** WHAT THE TASK REQUIRES **
Your answer should be the complete set of entries, transcribed exactly.

** SUPPLIED MATERIAL **
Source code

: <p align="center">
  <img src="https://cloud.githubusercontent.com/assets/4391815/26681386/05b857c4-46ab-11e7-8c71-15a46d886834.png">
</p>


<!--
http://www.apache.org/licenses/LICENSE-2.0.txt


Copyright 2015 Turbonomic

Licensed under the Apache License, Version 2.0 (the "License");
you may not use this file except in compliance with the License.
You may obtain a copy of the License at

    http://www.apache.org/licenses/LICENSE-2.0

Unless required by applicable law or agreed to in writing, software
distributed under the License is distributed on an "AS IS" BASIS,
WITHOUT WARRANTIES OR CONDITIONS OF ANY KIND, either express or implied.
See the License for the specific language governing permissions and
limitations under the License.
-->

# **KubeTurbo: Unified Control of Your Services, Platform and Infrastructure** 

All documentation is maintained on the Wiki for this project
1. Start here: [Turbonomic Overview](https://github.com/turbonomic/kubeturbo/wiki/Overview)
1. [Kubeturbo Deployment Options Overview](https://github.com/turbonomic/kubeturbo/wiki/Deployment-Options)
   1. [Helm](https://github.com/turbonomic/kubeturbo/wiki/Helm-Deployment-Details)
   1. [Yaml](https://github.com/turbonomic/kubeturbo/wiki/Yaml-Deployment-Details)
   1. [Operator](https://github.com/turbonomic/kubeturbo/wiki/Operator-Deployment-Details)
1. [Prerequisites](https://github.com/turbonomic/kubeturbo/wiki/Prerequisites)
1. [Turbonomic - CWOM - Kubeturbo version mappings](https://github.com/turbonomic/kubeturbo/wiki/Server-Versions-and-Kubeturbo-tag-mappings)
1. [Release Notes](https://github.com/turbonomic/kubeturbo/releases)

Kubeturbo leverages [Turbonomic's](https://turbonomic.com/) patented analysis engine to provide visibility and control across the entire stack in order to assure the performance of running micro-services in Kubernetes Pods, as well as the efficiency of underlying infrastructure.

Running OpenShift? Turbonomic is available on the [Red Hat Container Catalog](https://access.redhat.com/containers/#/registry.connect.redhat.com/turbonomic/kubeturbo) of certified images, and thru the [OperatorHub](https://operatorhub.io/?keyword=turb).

** ANSWER SPACE **
Source code

: <p align="center">
  <img src="https://cloud.githubusercontent.com/assets/4391815/26681386/05b857c4-46ab-11e7-8c71-15a46d886834.png">
</p>


<!--
http://www.apache.org/licenses/LICENSE-2.0.txt


Copyright 2015 Turbonomic

Licensed under the Apache License, Version 2.0 (the "License");
you may not use this file except in compliance with the License.
You may obtain a copy of the License at

    http://www.apache.org/licenses/LICENSE-2.0

Unless required by applicable law or agreed to in writing, software
distributed under the License is distributed on an "AS IS" BASIS,
WITHOUT WARRANTIES OR CONDITIONS OF ANY KIND, either express or implied.
See the License for the specific language governing permissions and
limitations under the License.
-->

# **KubeTurbo: Unified Control of Your Services, Platform and Infrastructure** 

All documentation is maintained on the Wiki for this project
1. Start here: [Turbonomic Overview](https://github.com/turbonomic/kubeturbo/wiki/Overview)
1. [Kubeturbo Deployment Options Overview](https://github.com/turbonomic/kubeturbo/wiki/Deployment-Options)
   1. [Helm](https://github.com/turbonomic/kubeturbo/wiki/Helm-Deployment-Details)
   1. [Yaml](https://github.com/turbonomic/kubeturbo/wiki/Yaml-Deployment-Details)
   1. [Operator](https://github.com/turbonomic/kubeturbo/wiki/Operator-Deployment-Details)
1. [Prerequisites](https://github.com/turbonomic/kubeturbo/wiki/Prerequisites)
1. [Turbonomic - CWOM - Kubeturbo version mappings](https://github.com/turbonomic/kubeturbo/wiki/Server-Versions-and-Kubeturbo-tag-mappings)
1. [Release Notes](https://github.com/turbonomic/kubeturbo/releases)

Kubeturbo leverages [Turbonomic's](https://turbonomic.com/) patented analysis engine to provide visibility and control across the entire stack in order to assure the performance of running micro-services in Kubernetes Pods, as well as the efficiency of underlying infrastructure.

Running OpenShift? Turbonomic is available on the [Red Hat Container Catalog](https://access.redhat.com/containers/#/registry.connect.redhat.com/turbonomic/kubeturbo) of certified images, and thru the [OperatorHub](https://operatorhub.io/?keyword=turb).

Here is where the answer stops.